▶ WHAT IS EXPECTED: Look through the records below for the line with "child, and how" and the line with "do\ldots: or, what", then return those lines and all lines between, exactly.

▶ PROVIDED ENTRIES:
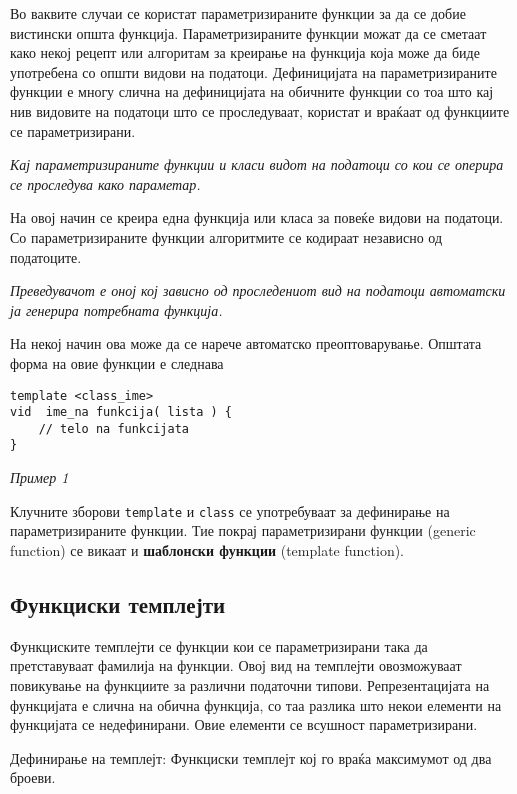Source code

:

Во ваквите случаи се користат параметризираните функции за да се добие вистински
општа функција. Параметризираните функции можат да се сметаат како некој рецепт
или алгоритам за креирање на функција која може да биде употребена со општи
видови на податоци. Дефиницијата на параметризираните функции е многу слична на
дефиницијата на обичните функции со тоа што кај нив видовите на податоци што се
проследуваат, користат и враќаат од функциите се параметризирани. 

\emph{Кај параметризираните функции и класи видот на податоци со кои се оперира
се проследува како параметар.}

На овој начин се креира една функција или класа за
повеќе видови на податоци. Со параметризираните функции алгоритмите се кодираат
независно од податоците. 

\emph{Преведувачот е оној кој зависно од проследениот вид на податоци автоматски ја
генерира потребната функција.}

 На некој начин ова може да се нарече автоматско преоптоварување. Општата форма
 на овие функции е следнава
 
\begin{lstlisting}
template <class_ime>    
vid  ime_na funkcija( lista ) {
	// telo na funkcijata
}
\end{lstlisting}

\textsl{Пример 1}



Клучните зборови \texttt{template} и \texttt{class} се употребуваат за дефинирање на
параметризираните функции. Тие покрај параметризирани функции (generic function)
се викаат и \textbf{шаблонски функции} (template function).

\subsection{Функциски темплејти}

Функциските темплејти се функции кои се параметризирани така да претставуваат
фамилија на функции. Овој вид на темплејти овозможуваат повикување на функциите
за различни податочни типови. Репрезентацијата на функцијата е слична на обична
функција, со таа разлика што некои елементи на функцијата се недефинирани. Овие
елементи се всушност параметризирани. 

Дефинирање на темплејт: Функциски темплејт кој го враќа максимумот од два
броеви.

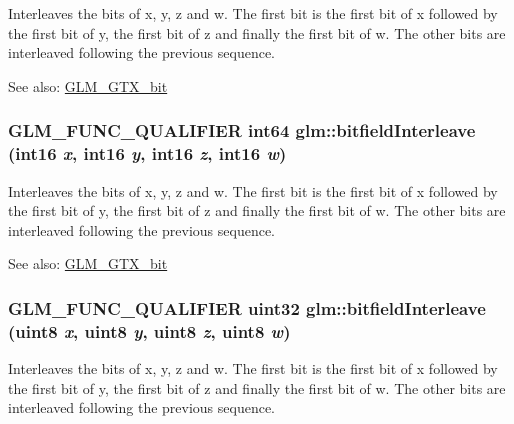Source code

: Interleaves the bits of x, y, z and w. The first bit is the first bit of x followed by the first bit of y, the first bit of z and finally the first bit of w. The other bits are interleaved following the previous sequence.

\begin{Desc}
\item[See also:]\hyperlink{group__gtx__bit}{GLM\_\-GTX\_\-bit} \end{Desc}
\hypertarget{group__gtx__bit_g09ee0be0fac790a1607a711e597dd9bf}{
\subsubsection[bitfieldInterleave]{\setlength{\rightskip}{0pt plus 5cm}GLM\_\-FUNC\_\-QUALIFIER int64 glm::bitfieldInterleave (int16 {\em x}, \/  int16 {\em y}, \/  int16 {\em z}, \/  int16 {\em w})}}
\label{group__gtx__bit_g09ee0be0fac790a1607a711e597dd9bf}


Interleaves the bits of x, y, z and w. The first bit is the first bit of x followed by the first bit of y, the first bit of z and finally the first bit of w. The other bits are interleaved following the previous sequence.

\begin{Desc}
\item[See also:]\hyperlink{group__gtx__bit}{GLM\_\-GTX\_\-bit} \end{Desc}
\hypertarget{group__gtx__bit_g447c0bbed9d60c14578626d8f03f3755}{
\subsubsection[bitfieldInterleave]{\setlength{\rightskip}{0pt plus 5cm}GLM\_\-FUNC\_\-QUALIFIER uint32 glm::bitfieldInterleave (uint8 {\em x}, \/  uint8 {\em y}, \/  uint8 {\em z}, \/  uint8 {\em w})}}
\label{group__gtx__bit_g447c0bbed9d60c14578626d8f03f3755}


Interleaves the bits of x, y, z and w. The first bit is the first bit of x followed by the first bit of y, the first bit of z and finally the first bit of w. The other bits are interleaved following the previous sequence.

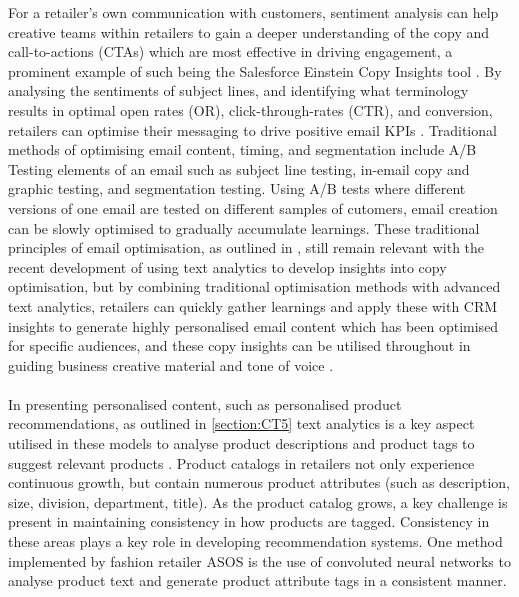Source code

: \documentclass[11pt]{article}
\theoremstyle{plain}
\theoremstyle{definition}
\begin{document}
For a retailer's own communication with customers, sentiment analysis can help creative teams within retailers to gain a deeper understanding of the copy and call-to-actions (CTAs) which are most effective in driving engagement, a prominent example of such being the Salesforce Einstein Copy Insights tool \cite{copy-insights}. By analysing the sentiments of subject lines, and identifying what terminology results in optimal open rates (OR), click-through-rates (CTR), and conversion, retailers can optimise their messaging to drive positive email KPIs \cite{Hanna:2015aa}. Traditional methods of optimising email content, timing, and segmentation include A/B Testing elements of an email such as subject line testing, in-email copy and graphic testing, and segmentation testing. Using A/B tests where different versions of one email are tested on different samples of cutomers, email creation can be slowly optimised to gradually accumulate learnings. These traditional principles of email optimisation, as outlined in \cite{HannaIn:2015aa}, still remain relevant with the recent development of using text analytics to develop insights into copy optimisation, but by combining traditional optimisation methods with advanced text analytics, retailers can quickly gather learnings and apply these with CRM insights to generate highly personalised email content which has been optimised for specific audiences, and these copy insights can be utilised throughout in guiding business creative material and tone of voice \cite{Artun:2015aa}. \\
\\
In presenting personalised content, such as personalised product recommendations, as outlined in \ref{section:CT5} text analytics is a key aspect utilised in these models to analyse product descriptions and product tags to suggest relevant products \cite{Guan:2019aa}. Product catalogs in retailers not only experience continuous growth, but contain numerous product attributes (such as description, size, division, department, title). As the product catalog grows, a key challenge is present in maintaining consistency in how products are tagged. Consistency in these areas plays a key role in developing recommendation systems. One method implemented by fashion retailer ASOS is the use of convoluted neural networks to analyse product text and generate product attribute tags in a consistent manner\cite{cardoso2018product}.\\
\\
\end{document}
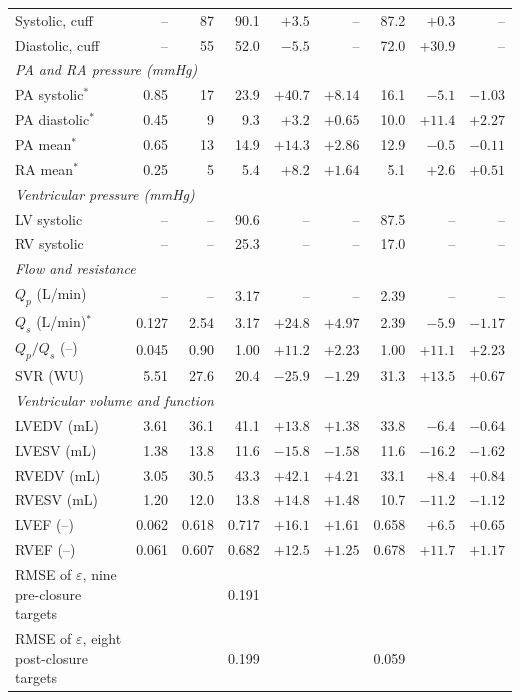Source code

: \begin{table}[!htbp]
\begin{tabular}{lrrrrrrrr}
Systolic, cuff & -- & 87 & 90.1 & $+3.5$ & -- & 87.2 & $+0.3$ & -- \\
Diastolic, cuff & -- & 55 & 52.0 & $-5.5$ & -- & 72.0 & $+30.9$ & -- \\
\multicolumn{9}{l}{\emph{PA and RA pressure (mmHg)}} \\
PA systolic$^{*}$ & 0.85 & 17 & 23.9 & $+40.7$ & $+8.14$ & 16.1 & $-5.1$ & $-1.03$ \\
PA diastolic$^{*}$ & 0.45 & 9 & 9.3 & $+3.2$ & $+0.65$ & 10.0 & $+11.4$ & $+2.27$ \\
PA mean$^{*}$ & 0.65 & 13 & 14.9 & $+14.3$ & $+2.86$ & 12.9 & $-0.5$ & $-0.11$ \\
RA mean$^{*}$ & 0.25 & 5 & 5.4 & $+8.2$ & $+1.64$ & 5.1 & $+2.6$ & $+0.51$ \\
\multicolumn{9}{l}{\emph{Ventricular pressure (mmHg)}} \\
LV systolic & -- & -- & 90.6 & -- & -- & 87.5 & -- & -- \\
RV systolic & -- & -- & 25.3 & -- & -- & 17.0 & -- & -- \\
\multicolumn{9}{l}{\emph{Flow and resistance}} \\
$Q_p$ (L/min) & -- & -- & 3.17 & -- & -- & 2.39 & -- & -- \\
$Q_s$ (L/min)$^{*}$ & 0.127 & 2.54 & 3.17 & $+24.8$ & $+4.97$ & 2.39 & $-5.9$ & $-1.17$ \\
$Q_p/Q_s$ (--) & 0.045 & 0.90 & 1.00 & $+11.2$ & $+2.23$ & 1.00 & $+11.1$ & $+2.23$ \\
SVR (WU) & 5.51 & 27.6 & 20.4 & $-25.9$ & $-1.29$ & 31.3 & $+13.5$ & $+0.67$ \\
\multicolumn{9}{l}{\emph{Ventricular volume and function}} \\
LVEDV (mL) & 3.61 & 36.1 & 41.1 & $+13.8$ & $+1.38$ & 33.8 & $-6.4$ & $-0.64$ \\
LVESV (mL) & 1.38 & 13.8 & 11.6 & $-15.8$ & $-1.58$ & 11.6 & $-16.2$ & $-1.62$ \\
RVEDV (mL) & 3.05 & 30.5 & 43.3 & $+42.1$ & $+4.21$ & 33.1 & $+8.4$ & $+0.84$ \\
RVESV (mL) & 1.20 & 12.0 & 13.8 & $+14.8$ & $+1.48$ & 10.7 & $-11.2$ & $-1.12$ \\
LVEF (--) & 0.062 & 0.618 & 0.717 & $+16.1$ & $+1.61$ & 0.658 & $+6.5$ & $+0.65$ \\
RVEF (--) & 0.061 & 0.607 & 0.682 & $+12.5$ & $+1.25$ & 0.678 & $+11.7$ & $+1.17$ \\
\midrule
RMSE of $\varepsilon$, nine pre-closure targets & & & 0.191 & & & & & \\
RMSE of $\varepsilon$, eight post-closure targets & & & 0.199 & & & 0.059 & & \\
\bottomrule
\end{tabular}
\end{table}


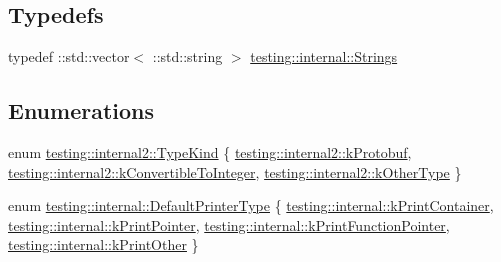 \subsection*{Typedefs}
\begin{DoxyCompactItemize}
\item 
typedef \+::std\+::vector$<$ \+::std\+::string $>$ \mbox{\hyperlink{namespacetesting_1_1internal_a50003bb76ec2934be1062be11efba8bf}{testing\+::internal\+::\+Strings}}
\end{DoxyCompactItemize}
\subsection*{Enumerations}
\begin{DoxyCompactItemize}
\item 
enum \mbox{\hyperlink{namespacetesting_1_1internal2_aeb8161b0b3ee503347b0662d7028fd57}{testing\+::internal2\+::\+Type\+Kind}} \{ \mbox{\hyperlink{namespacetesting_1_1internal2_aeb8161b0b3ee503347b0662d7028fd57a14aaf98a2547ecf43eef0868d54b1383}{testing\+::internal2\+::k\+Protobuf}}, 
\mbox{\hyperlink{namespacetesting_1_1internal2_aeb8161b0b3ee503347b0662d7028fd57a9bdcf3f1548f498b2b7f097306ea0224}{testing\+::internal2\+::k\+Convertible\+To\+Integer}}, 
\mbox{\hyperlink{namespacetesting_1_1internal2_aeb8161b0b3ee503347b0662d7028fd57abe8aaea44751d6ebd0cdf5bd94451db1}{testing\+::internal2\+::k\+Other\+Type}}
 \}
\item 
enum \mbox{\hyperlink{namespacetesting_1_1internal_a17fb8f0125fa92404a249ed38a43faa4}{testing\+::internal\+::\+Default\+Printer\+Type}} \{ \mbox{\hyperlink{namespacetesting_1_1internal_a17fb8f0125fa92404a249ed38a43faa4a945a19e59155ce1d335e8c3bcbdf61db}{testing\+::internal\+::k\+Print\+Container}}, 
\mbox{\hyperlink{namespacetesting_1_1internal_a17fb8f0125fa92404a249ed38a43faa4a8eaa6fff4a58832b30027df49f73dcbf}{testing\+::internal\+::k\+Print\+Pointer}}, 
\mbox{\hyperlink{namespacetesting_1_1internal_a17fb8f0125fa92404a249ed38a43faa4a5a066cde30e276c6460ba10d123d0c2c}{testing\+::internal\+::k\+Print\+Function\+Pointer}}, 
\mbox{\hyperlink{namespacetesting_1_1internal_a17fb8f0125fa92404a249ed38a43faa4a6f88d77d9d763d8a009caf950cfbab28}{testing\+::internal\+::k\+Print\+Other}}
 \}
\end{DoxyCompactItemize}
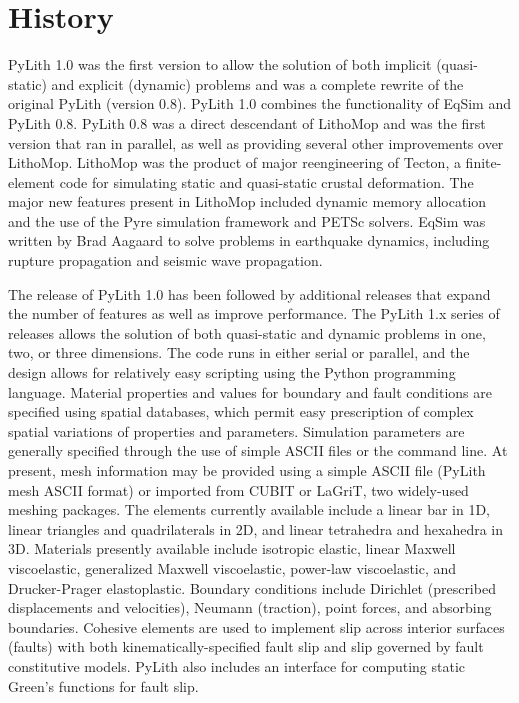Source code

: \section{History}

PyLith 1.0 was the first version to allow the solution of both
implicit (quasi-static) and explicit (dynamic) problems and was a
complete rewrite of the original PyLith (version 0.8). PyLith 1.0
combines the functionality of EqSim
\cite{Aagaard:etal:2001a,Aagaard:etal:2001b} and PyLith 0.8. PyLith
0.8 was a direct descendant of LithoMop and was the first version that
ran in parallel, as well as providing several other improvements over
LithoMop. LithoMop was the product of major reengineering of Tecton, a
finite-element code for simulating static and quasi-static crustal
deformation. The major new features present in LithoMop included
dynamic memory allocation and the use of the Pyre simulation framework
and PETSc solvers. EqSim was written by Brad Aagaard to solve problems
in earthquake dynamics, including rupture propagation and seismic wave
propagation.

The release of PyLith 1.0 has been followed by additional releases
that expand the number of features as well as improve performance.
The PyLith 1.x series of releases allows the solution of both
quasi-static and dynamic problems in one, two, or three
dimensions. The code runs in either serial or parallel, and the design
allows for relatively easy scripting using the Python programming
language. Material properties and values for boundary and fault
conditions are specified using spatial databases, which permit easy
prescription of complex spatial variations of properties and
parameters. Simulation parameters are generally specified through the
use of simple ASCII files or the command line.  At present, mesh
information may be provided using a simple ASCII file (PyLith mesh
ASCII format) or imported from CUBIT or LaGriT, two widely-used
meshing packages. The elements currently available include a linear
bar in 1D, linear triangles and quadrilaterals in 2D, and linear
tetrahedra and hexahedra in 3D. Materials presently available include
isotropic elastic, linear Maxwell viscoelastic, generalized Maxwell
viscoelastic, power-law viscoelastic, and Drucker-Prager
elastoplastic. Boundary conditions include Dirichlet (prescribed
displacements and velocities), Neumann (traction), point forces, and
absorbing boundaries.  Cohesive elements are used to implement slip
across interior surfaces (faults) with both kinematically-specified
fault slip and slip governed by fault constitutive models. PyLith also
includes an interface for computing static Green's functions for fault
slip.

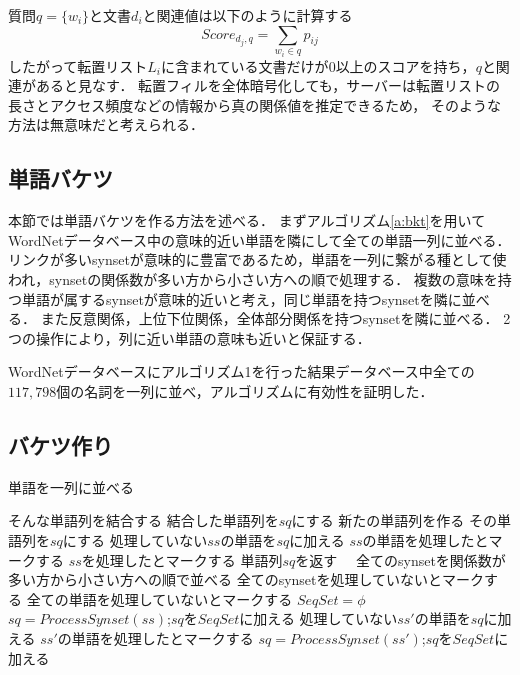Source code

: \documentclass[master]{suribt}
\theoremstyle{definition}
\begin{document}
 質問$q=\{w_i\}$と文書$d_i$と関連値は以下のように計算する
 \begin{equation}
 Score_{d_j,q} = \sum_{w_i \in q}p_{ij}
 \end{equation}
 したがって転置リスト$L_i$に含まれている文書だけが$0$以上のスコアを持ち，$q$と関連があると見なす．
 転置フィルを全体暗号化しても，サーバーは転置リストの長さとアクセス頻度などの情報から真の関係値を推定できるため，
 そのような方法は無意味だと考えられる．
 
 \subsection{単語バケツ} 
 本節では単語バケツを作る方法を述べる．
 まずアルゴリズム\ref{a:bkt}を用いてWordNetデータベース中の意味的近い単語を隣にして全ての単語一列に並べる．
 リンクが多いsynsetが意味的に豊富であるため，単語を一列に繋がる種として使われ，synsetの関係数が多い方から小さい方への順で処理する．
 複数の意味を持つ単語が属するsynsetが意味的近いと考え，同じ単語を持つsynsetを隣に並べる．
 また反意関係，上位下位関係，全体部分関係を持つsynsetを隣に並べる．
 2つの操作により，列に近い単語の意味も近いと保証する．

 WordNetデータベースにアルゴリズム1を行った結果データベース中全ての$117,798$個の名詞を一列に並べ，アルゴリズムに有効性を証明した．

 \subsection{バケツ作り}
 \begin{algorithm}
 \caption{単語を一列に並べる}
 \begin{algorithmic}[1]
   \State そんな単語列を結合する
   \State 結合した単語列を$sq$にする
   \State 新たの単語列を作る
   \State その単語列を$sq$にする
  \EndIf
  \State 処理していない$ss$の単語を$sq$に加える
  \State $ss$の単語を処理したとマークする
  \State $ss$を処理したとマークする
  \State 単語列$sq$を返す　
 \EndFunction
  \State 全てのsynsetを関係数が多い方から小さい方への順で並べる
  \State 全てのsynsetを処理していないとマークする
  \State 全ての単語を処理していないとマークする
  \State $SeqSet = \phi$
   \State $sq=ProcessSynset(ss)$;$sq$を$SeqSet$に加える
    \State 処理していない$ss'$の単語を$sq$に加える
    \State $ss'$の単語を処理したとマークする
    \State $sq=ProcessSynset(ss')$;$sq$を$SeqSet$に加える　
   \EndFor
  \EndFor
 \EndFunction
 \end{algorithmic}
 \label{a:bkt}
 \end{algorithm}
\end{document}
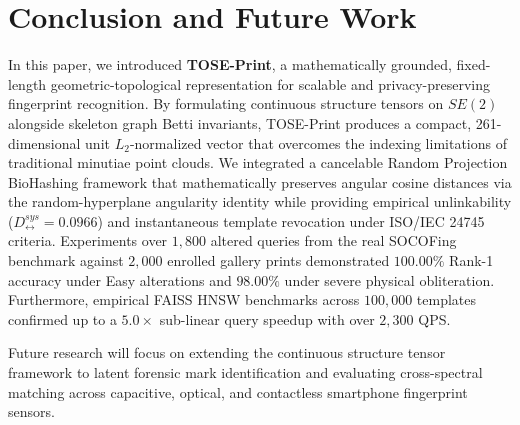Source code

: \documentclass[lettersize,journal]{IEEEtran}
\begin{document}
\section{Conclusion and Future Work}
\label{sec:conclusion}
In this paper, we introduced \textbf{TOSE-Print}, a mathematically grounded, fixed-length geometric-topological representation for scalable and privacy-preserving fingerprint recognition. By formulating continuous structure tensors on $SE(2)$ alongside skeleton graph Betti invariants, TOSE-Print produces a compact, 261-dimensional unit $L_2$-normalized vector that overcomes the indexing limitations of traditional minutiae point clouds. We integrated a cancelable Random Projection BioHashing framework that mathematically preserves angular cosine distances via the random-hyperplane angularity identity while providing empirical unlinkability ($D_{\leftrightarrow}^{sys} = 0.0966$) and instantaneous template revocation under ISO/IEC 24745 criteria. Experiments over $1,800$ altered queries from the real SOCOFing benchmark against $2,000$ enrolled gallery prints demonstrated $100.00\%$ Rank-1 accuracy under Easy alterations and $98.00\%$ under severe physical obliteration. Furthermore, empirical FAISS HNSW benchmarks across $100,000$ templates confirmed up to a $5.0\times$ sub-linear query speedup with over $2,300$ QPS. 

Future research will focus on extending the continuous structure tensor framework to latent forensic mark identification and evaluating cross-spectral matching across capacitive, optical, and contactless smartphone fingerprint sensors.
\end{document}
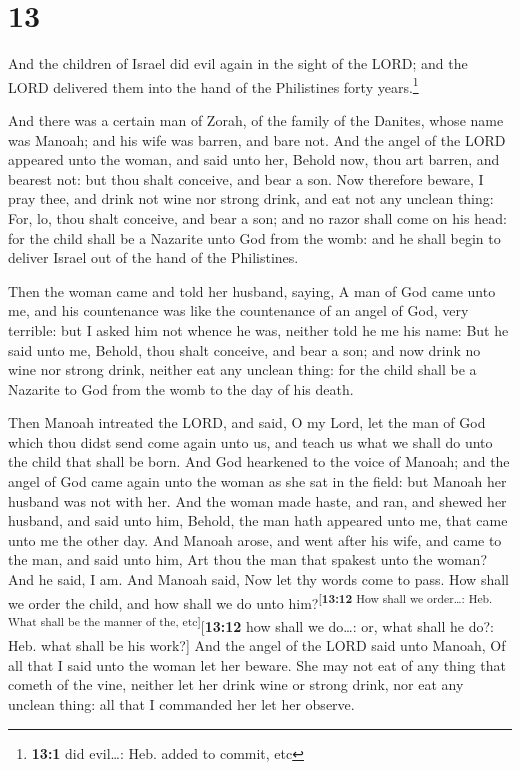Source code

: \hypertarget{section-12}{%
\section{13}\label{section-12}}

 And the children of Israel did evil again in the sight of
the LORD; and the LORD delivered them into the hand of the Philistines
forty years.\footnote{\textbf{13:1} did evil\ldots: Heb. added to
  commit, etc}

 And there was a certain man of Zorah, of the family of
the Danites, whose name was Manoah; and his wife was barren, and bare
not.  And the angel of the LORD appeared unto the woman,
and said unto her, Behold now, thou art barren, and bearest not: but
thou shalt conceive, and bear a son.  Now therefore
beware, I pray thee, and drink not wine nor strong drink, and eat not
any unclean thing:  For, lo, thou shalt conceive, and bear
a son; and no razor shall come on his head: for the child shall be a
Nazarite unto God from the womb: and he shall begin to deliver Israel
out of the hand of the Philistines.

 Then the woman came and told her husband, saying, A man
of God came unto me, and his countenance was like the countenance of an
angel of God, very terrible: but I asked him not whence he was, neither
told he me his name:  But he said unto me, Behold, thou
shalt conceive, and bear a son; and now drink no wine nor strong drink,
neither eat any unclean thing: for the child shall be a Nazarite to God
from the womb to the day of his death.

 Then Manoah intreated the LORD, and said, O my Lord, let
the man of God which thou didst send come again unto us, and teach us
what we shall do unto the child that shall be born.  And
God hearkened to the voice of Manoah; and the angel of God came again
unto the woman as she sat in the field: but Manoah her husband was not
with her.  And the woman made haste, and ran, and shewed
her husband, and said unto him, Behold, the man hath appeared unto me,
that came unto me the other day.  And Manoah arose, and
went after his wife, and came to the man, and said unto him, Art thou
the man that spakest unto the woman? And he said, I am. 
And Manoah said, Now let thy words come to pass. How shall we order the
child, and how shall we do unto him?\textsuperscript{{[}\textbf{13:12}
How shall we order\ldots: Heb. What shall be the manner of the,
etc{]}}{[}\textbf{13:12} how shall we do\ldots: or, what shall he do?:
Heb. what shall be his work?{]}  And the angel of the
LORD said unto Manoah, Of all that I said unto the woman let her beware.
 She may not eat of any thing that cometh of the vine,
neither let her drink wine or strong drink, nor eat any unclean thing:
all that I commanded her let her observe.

▶ RESPONSE TO THIS TASK:
child, and how shall we do unto him?\textsuperscript{{[}\textbf{13:12}
How shall we order\ldots: Heb. What shall be the manner of the,
etc{]}}{[}\textbf{13:12} how shall we do\ldots: or, what shall he do?:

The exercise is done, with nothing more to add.